» **WHAT IS REQUIRED**:
The records below are to be reproduced word for word.

» **Source texts of formatted documents**:
++++++
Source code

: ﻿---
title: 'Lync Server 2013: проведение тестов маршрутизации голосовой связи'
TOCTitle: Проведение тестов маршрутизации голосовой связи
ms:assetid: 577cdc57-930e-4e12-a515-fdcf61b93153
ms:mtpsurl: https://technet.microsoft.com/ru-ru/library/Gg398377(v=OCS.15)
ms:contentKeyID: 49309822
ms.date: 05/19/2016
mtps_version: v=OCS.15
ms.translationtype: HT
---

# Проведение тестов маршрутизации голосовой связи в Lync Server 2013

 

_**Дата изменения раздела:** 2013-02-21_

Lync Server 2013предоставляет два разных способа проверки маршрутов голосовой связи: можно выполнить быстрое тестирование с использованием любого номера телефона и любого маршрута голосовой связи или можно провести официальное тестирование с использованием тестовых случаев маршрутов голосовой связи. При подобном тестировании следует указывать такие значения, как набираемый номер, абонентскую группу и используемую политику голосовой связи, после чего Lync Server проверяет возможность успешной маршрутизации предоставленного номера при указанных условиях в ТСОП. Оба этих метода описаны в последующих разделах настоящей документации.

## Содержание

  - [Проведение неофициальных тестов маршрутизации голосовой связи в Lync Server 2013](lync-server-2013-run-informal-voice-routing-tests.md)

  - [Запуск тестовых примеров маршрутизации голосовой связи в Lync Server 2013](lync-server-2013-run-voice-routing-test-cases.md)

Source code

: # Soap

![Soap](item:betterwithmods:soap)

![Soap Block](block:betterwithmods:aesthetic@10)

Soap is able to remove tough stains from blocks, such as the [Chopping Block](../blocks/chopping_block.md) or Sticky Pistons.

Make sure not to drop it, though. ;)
++++++
» **ANSWER BOX**:
Source code

: ﻿---
title: 'Lync Server 2013: проведение тестов маршрутизации голосовой связи'
TOCTitle: Проведение тестов маршрутизации голосовой связи
ms:assetid: 577cdc57-930e-4e12-a515-fdcf61b93153
ms:mtpsurl: https://technet.microsoft.com/ru-ru/library/Gg398377(v=OCS.15)
ms:contentKeyID: 49309822
ms.date: 05/19/2016
mtps_version: v=OCS.15
ms.translationtype: HT
---

# Проведение тестов маршрутизации голосовой связи в Lync Server 2013

 

_**Дата изменения раздела:** 2013-02-21_

Lync Server 2013предоставляет два разных способа проверки маршрутов голосовой связи: можно выполнить быстрое тестирование с использованием любого номера телефона и любого маршрута голосовой связи или можно провести официальное тестирование с использованием тестовых случаев маршрутов голосовой связи. При подобном тестировании следует указывать такие значения, как набираемый номер, абонентскую группу и используемую политику голосовой связи, после чего Lync Server проверяет возможность успешной маршрутизации предоставленного номера при указанных условиях в ТСОП. Оба этих метода описаны в последующих разделах настоящей документации.

## Содержание

  - [Проведение неофициальных тестов маршрутизации голосовой связи в Lync Server 2013](lync-server-2013-run-informal-voice-routing-tests.md)

  - [Запуск тестовых примеров маршрутизации голосовой связи в Lync Server 2013](lync-server-2013-run-voice-routing-test-cases.md)

Source code

: # Soap

![Soap](item:betterwithmods:soap)

![Soap Block](block:betterwithmods:aesthetic@10)

Soap is able to remove tough stains from blocks, such as the [Chopping Block](../blocks/chopping_block.md) or Sticky Pistons.

Make sure not to drop it, though. ;)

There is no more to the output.